Quote: “And in terms of the power sharing, the whole ethos behind the programme is that there's that shared power and shared decision-making. So not only are we pushing out messages, but we're listening really actively as well, so that we can then shift and change services. So, listening about which venues work well, listening about what kind of other health needs people might want to have met at those vaccination sessions, listening around what some of the barriers might beI think it would. I think it would help make the programme more appropriately designed to engage more people across the communities, because there'd been that codesign early in the process.” (Programme Lead)

Involving community members helps to create a sense of ownership and empowerment within the community. When community members are involved in programmes, they are more likely to feel invested in their success and take an active role in their implementation. Research on community-led responses to the COVID-19 crisis shows that local expertise can help reach vulnerable groups, direct help to where it is needed most, and extend the reach of traditional services (36). Consequently, a potential longer-term benefit, particularly from the CPAR programme, is that insights from the local expertise of the community members interviewed have the potential to improve future services and programmes, which would leave a legacy of community engagement in the city.

Demi-regularity 5: Community representation and leadership (selected programme theories: 3a and 16)

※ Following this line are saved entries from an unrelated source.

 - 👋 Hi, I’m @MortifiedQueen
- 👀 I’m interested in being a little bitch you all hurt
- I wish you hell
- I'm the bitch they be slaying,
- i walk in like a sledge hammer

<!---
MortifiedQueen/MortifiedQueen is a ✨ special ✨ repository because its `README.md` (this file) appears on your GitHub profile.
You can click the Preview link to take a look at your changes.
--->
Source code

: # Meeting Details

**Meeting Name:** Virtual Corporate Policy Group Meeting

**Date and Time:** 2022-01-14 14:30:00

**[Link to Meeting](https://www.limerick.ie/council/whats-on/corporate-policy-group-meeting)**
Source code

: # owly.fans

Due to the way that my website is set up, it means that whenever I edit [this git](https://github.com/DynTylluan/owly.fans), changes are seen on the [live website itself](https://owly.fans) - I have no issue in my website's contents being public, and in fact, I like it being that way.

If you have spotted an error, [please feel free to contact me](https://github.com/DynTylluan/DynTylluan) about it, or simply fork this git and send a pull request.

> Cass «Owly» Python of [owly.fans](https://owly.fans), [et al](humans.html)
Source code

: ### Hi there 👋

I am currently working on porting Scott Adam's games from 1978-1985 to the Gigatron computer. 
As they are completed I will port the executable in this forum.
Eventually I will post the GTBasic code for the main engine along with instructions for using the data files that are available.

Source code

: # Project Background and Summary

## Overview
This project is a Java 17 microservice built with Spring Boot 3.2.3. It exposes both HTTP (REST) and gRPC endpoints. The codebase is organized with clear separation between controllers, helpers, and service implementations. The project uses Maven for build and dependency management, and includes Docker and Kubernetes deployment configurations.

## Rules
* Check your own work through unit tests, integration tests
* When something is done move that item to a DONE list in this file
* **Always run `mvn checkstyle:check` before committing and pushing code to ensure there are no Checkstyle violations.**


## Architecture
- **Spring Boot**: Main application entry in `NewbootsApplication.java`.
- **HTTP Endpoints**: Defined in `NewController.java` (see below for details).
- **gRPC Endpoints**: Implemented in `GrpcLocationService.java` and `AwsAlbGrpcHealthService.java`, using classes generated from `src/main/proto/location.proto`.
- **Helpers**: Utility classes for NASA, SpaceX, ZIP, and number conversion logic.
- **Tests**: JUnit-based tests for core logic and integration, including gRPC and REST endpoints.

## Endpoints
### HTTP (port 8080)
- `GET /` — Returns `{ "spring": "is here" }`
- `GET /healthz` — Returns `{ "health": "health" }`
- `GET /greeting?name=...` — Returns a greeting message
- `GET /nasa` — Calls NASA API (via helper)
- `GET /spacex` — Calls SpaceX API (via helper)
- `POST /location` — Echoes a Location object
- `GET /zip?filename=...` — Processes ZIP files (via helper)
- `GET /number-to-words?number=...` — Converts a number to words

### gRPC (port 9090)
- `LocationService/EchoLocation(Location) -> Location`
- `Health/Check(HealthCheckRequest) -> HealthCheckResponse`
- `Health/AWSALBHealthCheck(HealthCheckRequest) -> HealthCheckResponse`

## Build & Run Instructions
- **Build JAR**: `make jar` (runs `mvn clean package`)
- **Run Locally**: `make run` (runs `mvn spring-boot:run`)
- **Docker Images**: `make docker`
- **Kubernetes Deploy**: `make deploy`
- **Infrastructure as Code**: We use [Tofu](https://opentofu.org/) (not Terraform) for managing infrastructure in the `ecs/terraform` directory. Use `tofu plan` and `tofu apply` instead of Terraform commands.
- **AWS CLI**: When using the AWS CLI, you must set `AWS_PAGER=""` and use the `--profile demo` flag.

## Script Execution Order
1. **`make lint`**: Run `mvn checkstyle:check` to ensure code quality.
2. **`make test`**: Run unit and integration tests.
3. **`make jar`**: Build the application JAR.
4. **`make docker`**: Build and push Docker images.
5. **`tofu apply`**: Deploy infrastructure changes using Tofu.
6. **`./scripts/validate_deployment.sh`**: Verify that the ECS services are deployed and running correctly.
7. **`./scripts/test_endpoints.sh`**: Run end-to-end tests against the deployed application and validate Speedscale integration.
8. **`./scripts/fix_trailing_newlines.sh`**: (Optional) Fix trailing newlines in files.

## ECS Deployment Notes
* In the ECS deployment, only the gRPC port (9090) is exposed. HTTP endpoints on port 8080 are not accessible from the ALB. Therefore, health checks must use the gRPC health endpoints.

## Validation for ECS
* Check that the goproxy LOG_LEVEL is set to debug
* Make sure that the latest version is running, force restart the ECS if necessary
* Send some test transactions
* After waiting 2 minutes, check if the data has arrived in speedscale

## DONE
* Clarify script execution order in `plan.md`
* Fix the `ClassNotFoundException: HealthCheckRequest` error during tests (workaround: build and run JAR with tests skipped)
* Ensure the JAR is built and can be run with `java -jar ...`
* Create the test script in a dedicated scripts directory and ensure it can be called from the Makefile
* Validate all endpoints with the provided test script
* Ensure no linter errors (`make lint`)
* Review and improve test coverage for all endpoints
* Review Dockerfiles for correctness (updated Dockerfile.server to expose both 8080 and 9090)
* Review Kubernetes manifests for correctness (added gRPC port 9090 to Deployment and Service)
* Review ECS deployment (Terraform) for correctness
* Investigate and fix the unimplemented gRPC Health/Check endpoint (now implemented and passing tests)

Community representation and leadership in champion and peer researcher programmes can help to overcome barriers to access and uptake of the programmes. This is supported by an evaluation of community-led responses to COVID-19, which showed that local leadership can be crucial in empowering action and coordination efforts through strong existing networks (36).

Quote: “I mean because people relate to people that they think are like them don’t they? We all do that naturally, whether we recognise it or not, we do. We’re drawn to people with whom we feel relaxed I guess because they’re most similar to us and that might be for a whole variety of different things. It might be age, it might be geographical situation, it might be economic variants, it might be, you know, ethnicity, faith, all those things that make us feel comfortable and confident with particular people.” (Vaccine Champion representative)

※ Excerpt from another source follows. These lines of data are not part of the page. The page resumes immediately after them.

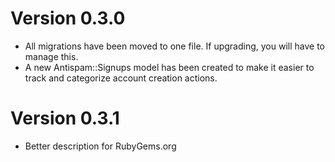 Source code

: # Version 0.3.0

* All migrations have been moved to one file. If upgrading, you will have to manage this.
* A new Antispam::Signups model has been created to make it easier to track and categorize account creation actions.

# Version 0.3.1

* Better description for RubyGems.org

Quote: “Then when I went to the mosque, they did say it’s good and you should get it done and, you know, everyone needs to get it done and they did give good advice, and then I just feel more confident about getting it done.” (Community member)

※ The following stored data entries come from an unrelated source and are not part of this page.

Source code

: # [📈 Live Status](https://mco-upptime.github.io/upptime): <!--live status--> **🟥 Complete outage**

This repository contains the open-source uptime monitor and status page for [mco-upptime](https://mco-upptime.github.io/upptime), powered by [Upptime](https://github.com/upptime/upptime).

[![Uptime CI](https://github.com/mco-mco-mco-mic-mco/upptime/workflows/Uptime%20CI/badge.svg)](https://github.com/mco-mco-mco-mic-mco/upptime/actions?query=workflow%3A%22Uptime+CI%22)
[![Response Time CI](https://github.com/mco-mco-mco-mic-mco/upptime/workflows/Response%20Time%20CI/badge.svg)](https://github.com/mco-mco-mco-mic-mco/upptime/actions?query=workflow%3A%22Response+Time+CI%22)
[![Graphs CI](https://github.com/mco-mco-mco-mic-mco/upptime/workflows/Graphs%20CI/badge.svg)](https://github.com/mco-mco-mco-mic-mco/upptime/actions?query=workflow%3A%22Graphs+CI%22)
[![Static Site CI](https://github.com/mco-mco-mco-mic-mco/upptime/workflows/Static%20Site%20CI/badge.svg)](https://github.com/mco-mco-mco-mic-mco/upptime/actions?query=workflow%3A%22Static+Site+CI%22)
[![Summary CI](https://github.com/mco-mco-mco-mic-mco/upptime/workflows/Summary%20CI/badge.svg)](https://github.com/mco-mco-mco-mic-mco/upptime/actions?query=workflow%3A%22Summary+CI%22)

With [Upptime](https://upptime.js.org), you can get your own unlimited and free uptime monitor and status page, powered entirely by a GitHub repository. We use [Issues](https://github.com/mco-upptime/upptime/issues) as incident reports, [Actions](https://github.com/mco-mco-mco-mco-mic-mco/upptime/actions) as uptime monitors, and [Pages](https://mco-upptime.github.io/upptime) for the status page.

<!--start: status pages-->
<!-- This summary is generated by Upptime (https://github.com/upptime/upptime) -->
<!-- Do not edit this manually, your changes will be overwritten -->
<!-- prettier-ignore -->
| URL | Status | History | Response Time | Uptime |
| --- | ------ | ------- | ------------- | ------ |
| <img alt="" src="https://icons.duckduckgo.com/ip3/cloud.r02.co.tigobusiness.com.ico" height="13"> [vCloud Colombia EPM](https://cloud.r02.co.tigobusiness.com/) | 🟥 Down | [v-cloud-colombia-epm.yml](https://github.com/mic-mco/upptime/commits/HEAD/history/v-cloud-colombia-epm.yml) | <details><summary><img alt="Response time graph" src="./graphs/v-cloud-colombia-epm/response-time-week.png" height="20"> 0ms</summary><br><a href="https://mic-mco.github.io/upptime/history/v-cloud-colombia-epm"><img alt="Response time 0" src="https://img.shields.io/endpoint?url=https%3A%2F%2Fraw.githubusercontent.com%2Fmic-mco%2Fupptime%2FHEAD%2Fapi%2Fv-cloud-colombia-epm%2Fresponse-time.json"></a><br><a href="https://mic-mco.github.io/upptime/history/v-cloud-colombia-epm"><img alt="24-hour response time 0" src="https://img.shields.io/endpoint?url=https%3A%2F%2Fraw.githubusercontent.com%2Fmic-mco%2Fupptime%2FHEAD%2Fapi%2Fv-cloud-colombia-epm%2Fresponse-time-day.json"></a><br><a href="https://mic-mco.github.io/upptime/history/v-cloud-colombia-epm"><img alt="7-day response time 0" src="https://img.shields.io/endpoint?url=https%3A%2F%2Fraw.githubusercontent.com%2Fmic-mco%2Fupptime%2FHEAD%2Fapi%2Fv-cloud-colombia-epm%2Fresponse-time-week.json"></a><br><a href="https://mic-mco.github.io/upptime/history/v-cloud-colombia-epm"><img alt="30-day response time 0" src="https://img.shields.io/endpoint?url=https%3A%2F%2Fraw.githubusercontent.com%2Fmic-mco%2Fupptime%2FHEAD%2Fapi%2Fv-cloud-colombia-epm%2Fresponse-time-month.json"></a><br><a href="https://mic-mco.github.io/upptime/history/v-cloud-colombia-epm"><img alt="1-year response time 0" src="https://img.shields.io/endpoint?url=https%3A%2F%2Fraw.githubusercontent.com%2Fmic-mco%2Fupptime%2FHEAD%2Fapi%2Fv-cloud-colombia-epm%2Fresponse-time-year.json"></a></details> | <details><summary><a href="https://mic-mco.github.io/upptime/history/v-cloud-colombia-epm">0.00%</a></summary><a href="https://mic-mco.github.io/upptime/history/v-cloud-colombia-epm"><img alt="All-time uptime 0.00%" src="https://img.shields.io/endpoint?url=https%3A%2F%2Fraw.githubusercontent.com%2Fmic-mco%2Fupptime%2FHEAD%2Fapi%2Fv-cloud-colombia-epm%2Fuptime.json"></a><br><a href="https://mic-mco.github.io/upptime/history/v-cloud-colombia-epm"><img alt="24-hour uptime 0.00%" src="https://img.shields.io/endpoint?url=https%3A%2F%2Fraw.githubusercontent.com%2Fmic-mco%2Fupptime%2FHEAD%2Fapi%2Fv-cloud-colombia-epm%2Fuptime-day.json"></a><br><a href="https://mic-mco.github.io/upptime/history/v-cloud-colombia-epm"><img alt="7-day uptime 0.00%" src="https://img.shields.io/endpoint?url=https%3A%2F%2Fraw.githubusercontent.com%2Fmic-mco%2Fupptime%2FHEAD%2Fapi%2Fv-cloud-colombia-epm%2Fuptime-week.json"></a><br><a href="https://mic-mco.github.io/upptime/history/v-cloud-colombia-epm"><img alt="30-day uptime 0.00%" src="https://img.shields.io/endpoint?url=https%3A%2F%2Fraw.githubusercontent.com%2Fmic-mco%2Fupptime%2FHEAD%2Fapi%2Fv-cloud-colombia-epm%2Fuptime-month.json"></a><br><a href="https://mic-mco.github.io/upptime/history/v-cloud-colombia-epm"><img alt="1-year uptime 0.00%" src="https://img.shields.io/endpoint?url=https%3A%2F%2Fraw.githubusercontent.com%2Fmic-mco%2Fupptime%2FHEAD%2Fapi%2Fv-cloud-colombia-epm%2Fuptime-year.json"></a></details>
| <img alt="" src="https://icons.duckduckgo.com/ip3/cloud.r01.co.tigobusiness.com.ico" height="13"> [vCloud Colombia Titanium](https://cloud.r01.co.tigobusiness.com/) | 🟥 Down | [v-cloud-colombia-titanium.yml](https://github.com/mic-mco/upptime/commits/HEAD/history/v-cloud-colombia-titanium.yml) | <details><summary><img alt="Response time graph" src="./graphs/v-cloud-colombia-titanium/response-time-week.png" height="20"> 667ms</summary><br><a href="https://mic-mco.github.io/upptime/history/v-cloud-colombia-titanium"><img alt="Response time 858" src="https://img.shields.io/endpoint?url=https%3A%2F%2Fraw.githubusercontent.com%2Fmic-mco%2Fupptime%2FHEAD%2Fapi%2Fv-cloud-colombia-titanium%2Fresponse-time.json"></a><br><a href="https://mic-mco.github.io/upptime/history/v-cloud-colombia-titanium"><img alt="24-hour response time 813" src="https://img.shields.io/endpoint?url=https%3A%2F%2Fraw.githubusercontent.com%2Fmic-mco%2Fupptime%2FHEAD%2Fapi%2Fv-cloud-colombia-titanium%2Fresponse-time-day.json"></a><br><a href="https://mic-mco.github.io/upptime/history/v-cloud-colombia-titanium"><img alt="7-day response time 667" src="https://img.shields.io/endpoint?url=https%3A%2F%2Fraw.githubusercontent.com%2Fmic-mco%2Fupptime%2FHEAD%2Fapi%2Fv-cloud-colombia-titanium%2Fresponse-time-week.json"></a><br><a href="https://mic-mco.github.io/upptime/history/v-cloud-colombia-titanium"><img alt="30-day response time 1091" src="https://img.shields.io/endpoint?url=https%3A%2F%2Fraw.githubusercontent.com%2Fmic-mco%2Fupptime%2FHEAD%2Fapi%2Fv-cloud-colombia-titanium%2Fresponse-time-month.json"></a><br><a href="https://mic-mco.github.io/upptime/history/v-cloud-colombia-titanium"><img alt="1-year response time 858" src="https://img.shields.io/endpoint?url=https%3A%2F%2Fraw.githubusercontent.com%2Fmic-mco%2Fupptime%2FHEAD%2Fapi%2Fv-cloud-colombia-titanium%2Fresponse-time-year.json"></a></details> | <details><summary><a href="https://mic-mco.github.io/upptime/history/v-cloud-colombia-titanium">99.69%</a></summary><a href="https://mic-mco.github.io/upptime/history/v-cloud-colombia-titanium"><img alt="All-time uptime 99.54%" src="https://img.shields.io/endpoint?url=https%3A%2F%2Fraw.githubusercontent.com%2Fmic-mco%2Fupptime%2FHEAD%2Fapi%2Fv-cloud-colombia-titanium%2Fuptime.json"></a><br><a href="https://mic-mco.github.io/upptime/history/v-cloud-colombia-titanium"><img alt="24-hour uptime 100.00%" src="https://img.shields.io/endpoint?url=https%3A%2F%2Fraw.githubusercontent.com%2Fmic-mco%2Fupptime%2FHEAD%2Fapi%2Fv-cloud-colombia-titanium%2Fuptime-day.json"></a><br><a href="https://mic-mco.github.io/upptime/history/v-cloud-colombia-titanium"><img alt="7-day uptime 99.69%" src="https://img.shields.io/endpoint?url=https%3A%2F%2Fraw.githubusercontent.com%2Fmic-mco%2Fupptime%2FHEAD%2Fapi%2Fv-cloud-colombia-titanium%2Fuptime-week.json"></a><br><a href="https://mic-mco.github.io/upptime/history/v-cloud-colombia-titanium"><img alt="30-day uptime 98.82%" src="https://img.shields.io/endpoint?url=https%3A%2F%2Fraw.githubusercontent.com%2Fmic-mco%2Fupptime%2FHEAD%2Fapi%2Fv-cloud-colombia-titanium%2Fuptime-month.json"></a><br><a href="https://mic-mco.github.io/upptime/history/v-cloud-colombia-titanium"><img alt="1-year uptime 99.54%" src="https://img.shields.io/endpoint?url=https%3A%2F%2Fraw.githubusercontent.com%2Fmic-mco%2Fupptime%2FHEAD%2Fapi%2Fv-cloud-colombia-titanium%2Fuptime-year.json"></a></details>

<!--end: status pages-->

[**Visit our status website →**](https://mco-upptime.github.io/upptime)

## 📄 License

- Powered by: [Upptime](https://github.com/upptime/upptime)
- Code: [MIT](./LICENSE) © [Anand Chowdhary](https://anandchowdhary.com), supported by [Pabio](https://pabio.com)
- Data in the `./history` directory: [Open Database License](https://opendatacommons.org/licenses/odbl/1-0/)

Community leaders and representatives can provide insight into the specific challenges and concerns of the community, which can help to shape the development and implementation of current, and future programmes. Research on sustained community partnerships highlights the importance of shared leadership, and the perception that leaders are trustworthy and represent community interests (15). Community representation and leadership helped the champion and peer researcher programme goals align with the needs and values of the community. There were also instances in which community leaders and representatives served as role models, helping to build trust and promote vaccination uptake in the community.

Quote: “I had my jab in front of them, and that was a good example. So, one of them, and no one was going up, so I went first and just did it because, for me, it's safe, it's good, and no one's trying to do anything… I believe it's right. So, when people trust you, some of them will come forward, and others will still be reserved and may not. But I think it's important for those champion leaders to be there, but in order to do that, you would have to have built up trust over years and years of that community. So, 14 years of running a breakfast and homeless, they trust you, they love you, so they know, and that's the way that you can, not entice them, and I wasn't saying they had to have it, or didn't have to have it, it's their choice, but it was safe to do it. And they know I'm not trying – there's nothing in it for me.” (Vaccine champion representative)

Representation has been shown to be important both in previous research and from the data collected for this evaluation. The organisations involved in the Vaccine Champion and CPAR programmes represented leaders in their community, but the demographics of the COVID-19 champions, presented in the funding and resource section, suggest that recruitment of volunteers for this programme lacked diversity and may have struggled to fully represent the target groups.

Demi-regularity 6: Appropriate communication and information sharing (selected programme theories: 12 and 15)

Culturally appropriate communication ensures that everyone understands the benefits of vaccination and feels comfortable making an informed choice about getting vaccinated (or not). Research focused on addressing vaccine hesitancy recommends the use of culturally relevant information from trusted sources, available in multiple languages (30). However, it is important to acknowledge that even with optimal communication and access to information, not all individuals will be persuaded to get vaccinated. Hence, it is the responsibility of champions to foster an environment that facilitates informed decision-making, rather than attempting to change individual viewpoints about vaccination.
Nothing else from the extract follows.